On 10/2/2013 9:46 PM, MRAB wrote:
> On 03/10/2013 02:39, Dave Angel wrote:
>> On 2/10/2013 21:24, Steven D'Aprano wrote:
>>
>>> On Wed, 02 Oct 2013 18:17:06 -0400, Terry Reedy wrote:
>>>
>>>> CPython core developers have be very conservative about what
>>>> tranformations they put into the compiler. (1,2,3) can always be
>>>> compiled as a constant, and so it is. [1,2,3] might or might not be a
>>>> constant, depending on the context, and no attempt is made to analyze
>>>> that.

To be specific: in

for i in [1,2,3]: print i

it looks like it might be save to pre-compile the list and just use it 
when the code is run. But if the above is in a function object whose 
code object is ever introspected, the list object could be accessed and 
mutated. Letting the compiler know that it can do the optimization is 
one reason to use tuples in situations like the above.

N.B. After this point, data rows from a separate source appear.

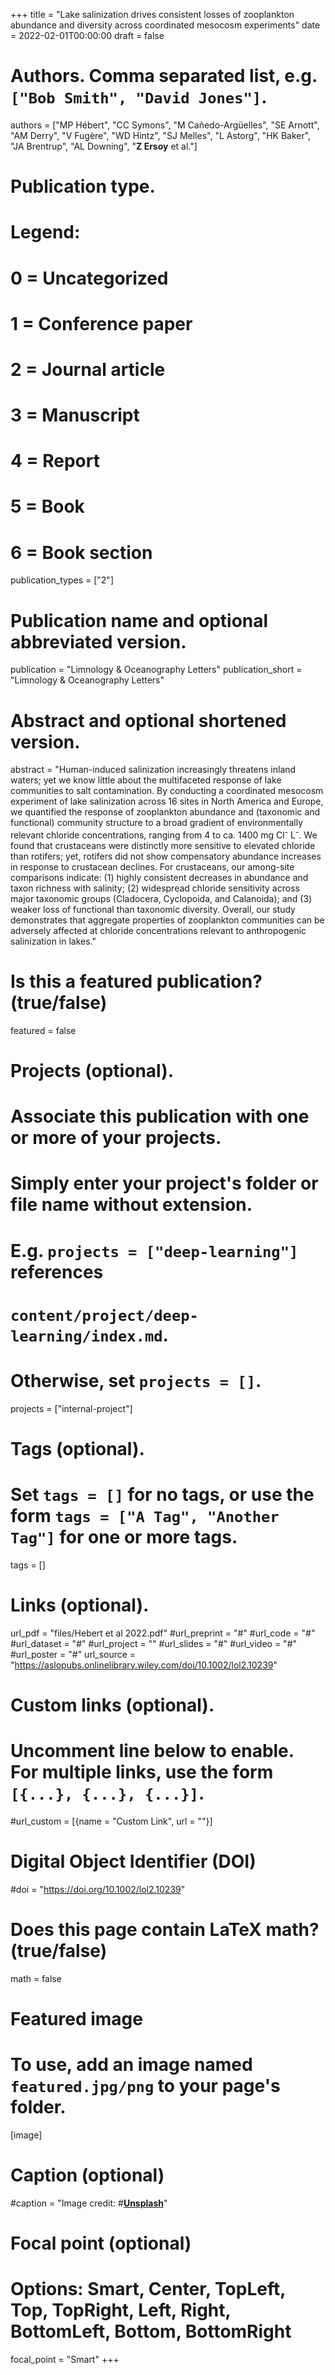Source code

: +++
title = "Lake salinization drives consistent losses of zooplankton abundance and diversity across coordinated mesocosm experiments"
date = 2022-02-01T00:00:00
draft = false

# Authors. Comma separated list, e.g. `["Bob Smith", "David Jones"]`.
authors = ["MP Hébert", "CC Symons", "M Cañedo-Argüelles", "SE Arnott", "AM Derry", "V Fugère", "WD Hintz", "SJ Melles", "L Astorg", "HK Baker", "JA Brentrup", "AL Downing", "**Z Ersoy** et al."]


# Publication type.
# Legend:
# 0 = Uncategorized
# 1 = Conference paper
# 2 = Journal article
# 3 = Manuscript
# 4 = Report
# 5 = Book
# 6 = Book section
publication_types = ["2"]

# Publication name and optional abbreviated version.
publication = "Limnology & Oceanography Letters"
publication_short = "Limnology & Oceanography Letters"

# Abstract and optional shortened version.
abstract = "Human-induced salinization increasingly threatens inland waters; yet we know little about the multifaceted response of lake communities to salt contamination. By conducting a coordinated mesocosm experiment of lake salinization across 16 sites in North America and Europe, we quantified the response of zooplankton abundance and (taxonomic and functional) community structure to a broad gradient of environmentally relevant chloride concentrations, ranging from 4 to ca. 1400 mg Cl<sup>-</sup> L<sup>-</sup>. We found that crustaceans were distinctly more sensitive to elevated chloride than rotifers; yet, rotifers did not show compensatory abundance increases in response to crustacean declines. For crustaceans, our among-site comparisons indicate: (1) highly consistent decreases in abundance and taxon richness with salinity; (2) widespread chloride sensitivity across major taxonomic groups (Cladocera, Cyclopoida, and Calanoida); and (3) weaker loss of functional than taxonomic diversity. Overall, our study demonstrates that aggregate properties of zooplankton communities can be adversely affected at chloride concentrations relevant to anthropogenic salinization in lakes."

# Is this a featured publication? (true/false)
featured = false

# Projects (optional).
#   Associate this publication with one or more of your projects.
#   Simply enter your project's folder or file name without extension.
#   E.g. `projects = ["deep-learning"]` references 
#   `content/project/deep-learning/index.md`.
#   Otherwise, set `projects = []`.
projects = ["internal-project"]

# Tags (optional).
#   Set `tags = []` for no tags, or use the form `tags = ["A Tag", "Another Tag"]` for one or more tags.
tags = []

# Links (optional).
url_pdf = "files/Hebert et al 2022.pdf"
#url_preprint = "#"
#url_code = "#"
#url_dataset = "#"
#url_project = ""
#url_slides = "#"
#url_video = "#"
#url_poster = "#"
url_source = "https://aslopubs.onlinelibrary.wiley.com/doi/10.1002/lol2.10239"

# Custom links (optional).
#   Uncomment line below to enable. For multiple links, use the form `[{...}, {...}, {...}]`.
#url_custom = [{name = "Custom Link", url = ""}]

# Digital Object Identifier (DOI)
#doi = "https://doi.org/10.1002/lol2.10239"

# Does this page contain LaTeX math? (true/false)
math = false

# Featured image
# To use, add an image named `featured.jpg/png` to your page's folder. 
[image]
  # Caption (optional)
 #caption = "Image credit: #[**Unsplash**](https://unsplash.com/photos/pLCdAaMFLTE)"

  # Focal point (optional)
  # Options: Smart, Center, TopLeft, Top, TopRight, Left, Right, BottomLeft, Bottom, BottomRight
  focal_point = "Smart"
+++
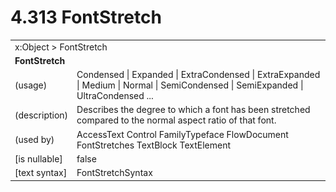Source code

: <html dir="LTR" xmlns:mshelp="http://msdn.microsoft.com/mshelp" xmlns:ddue="http://ddue.schemas.microsoft.com/authoring/2003/5" xmlns:xlink="http://www.w3.org/1999/xlink" xmlns:tool="http://www.microsoft.com/tooltip">

<body>
 <input type="hidden" id="userDataCache" class="userDataStyle">
 <input type="hidden" id="hiddenScrollOffset">
 <img id="dropDownImage" style="display:none; height:0; width:0;" src="../local/drpdown.gif">
 <img id="dropDownHoverImage" style="display:none; height:0; width:0;" src="../local/drpdown_orange.gif">
 <img id="collapseImage" style="display:none; height:0; width:0;" src="../local/collapse.gif">
 <img id="expandImage" style="display:none; height:0; width:0;" src="../local/exp.gif">
 <img id="collapseAllImage" style="display:none; height:0; width:0;" src="../local/collall.gif">
 <img id="expandAllImage" style="display:none; height:0; width:0;" src="../local/expall.gif">
 <img id="copyImage" style="display:none; height:0; width:0;" src="../local/copycode.gif">
 <img id="copyHoverImage" style="display:none; height:0; width:0;" src="../local/copycodeHighlight.gif">
 <div id="header"><h1 class="heading">4.313 FontStretch</h1></div>

 <div id="mainSection">
 <div id="mainBody">
 <div id="allHistory" class="saveHistory" onsave="saveAll()" onload="loadAll()"></div>
 <p xmlns:wsd="http://wsdev.schemas.microsoft.com/authoring/2008/2" xmlns:msxsl="urn:schemas-microsoft-com:xslt" xmlns:script="urn:script" xmlns:build="urn:build">
 </p>
 <div id="sectionSection0" class="section" name="collapseableSection">
 <content xmlns="http://ddue.schemas.microsoft.com/authoring/2003/5" xmlns:wsd="http://wsdev.schemas.microsoft.com/authoring/2008/2" xmlns:msxsl="urn:schemas-microsoft-com:xslt" xmlns:script="urn:script" xmlns:build="urn:build">
 </content>
 </div>
 <div id="sectionSection1" class="section" name="collapseableSection">
 <content xmlns="http://ddue.schemas.microsoft.com/authoring/2003/5" xmlns:wsd="http://wsdev.schemas.microsoft.com/authoring/2008/2" xmlns:msxsl="urn:schemas-microsoft-com:xslt" xmlns:script="urn:script" xmlns:build="urn:build">
 <table class="ProtocolAuthoredTable" xmlns="">
 <tr><td colspan="2">
<mshelp:link keywords="c0d383e4-fcdb-4546-a06b-81c262fe2a5e" tabindex="0">x:Object</mshelp:link> &gt; <mshelp:link keywords="a99abd6d-22e4-4287-aece-d31a7528cc8b" tabindex="0">FontStretch</mshelp:link> </td>
 </tr>
 <tr><td colspan="2">
 <b>FontStretch</b> </td>
 </tr>
 <tr><td><div class="indent0">(usage)</div></td>
 <td><mshelp:link keywords="e5dd07b8-73c1-4abd-9de6-d7fdbe0aaad0" tabindex="0">Condensed</mshelp:link> | <mshelp:link keywords="e5dd07b8-73c1-4abd-9de6-d7fdbe0aaad0" tabindex="0">Expanded</mshelp:link> | <mshelp:link keywords="e5dd07b8-73c1-4abd-9de6-d7fdbe0aaad0" tabindex="0">ExtraCondensed</mshelp:link> | <mshelp:link keywords="e5dd07b8-73c1-4abd-9de6-d7fdbe0aaad0" tabindex="0">ExtraExpanded</mshelp:link> | <mshelp:link keywords="e5dd07b8-73c1-4abd-9de6-d7fdbe0aaad0" tabindex="0">Medium</mshelp:link> | <mshelp:link keywords="e5dd07b8-73c1-4abd-9de6-d7fdbe0aaad0" tabindex="0">Normal</mshelp:link> | <mshelp:link keywords="e5dd07b8-73c1-4abd-9de6-d7fdbe0aaad0" tabindex="0">SemiCondensed</mshelp:link> | <mshelp:link keywords="e5dd07b8-73c1-4abd-9de6-d7fdbe0aaad0" tabindex="0">SemiExpanded</mshelp:link> | <mshelp:link keywords="e5dd07b8-73c1-4abd-9de6-d7fdbe0aaad0" tabindex="0">UltraCondensed</mshelp:link> ...</td>
 </tr>
 <tr><td><div class="indent0">(description)</div></td>
 <td>Describes the degree to which a font has been stretched compared to the normal aspect ratio of that font.</td>
 </tr>
 <tr><td><div class="indent0">(used by)</div></td>
 <td><mshelp:link keywords="631e8114-1c76-41f2-a845-5cee854c57de" tabindex="0">AccessText</mshelp:link> <mshelp:link keywords="c7bf5d44-7bf3-43b8-b6ae-b6cbc0ac8a44" tabindex="0">Control</mshelp:link> <mshelp:link keywords="e50f8a4d-9796-423d-85b1-d9057ea1177c" tabindex="0">FamilyTypeface</mshelp:link> <mshelp:link keywords="3fea3be5-cbcf-4710-9568-c39ec85b9a9f" tabindex="0">FlowDocument</mshelp:link> <mshelp:link keywords="1932bc3e-f20d-4e7b-a59d-97f4c4ac176c" tabindex="0">FontStretches</mshelp:link> <mshelp:link keywords="e7787ba9-d353-40e0-9ec9-963f57ef85f9" tabindex="0">TextBlock</mshelp:link> <mshelp:link keywords="cdc6c2ce-cb0a-4319-abbd-a2f03c36d8cd" tabindex="0">TextElement</mshelp:link></td>
 </tr>
 <tr><td><div class="indent0">[is nullable]</div></td>
 <td>false</td>
 </tr>
 <tr><td><div class="indent0">[text syntax]</div></td>
 <td><mshelp:link keywords="e5dd07b8-73c1-4abd-9de6-d7fdbe0aaad0" tabindex="0">FontStretchSyntax</mshelp:link></td>
 </tr>
</table>
 </content>
 </div>
 <!--[if gte IE 5]>
 <tool:tip element="languageFilterToolTip" avoidmouse="false"/>
 <![endif]-->
 </div>
 <a name="feedback"></a><span></span>
 </div>
</body></html>
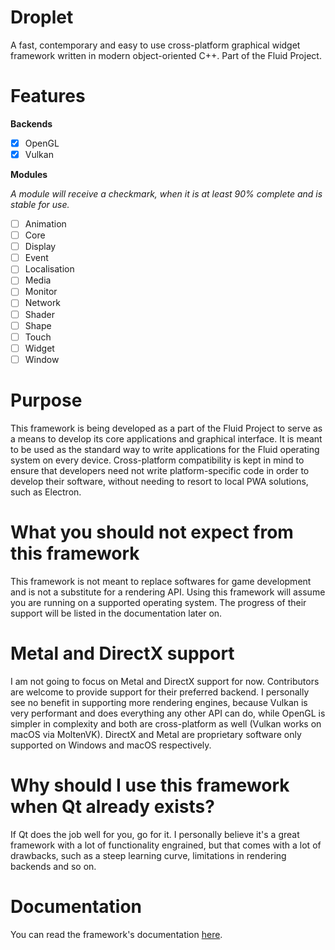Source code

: # Droplet

A fast, contemporary and easy to use cross-platform graphical widget framework written in modern object-oriented C++. Part of the Fluid Project.

# Features

**Backends**
- [x] OpenGL
- [x] Vulkan

**Modules**

*A module will receive a checkmark, when it is at least 90% complete and is stable for use.*

- [ ] Animation
- [ ] Core
- [ ] Display
- [ ] Event
- [ ] Localisation
- [ ] Media
- [ ] Monitor
- [ ] Network
- [ ] Shader
- [ ] Shape
- [ ] Touch
- [ ] Widget
- [ ] Window

# Purpose

This framework is being developed as a part of the Fluid Project to serve as a means to develop its core applications and graphical interface. It is meant to be used as the standard way to write applications for the Fluid operating system on every device. Cross-platform compatibility is kept in mind to ensure that developers need not write platform-specific code in order to develop their software, without needing to resort to local PWA solutions, such as Electron.

# What you should not expect from this framework

This framework is not meant to replace softwares for game development and is not a substitute for a rendering API. Using this framework will assume you are running on a supported operating system. The progress of their support will be listed in the documentation later on.

# Metal and DirectX support

I am not going to focus on Metal and DirectX support for now. Contributors are welcome to provide support for their preferred backend. I personally see no benefit in supporting more rendering engines, because Vulkan is very performant and does everything any other API can do, while OpenGL is simpler in complexity and both are cross-platform as well (Vulkan works on macOS via MoltenVK). DirectX and Metal are proprietary software only supported on Windows and macOS respectively.

# Why should I use this framework when Qt already exists?

If Qt does the job well for you, go for it. I personally believe it's a great framework with a lot of functionality engrained,
but that comes with a lot of drawbacks, such as a steep learning curve, limitations in rendering backends and so on.

#  Documentation

You can read the framework's documentation [here](https://github.com/Untethered-Systems-LLC/droplet/wiki).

>>> The first sentence of this is correct. The next two don't quite make
>>> sense to me, since I don't understand what you mean by "constant" in
>>> this context.
 >>> I *think* you might be referring to the LOAD_CONST byte-code,

I am referring to constant-value objects included in the code object.
 >>> def f(): return (1,2,3)

 >>> f.__code__.co_consts
(None, 1, 2, 3, (1, 2, 3))

None is present as the default return, even if not needed for a 
particular function. Every literal is also tossed in, whether needed or not.

>>> which in Python 3.3 understands tuples like (1, 2, 3), but not lists.

The byte-code does not understand anything about types. LOAD_CONST n 
simply loads the (n+1)st object in .co_consts onto the top of the stack.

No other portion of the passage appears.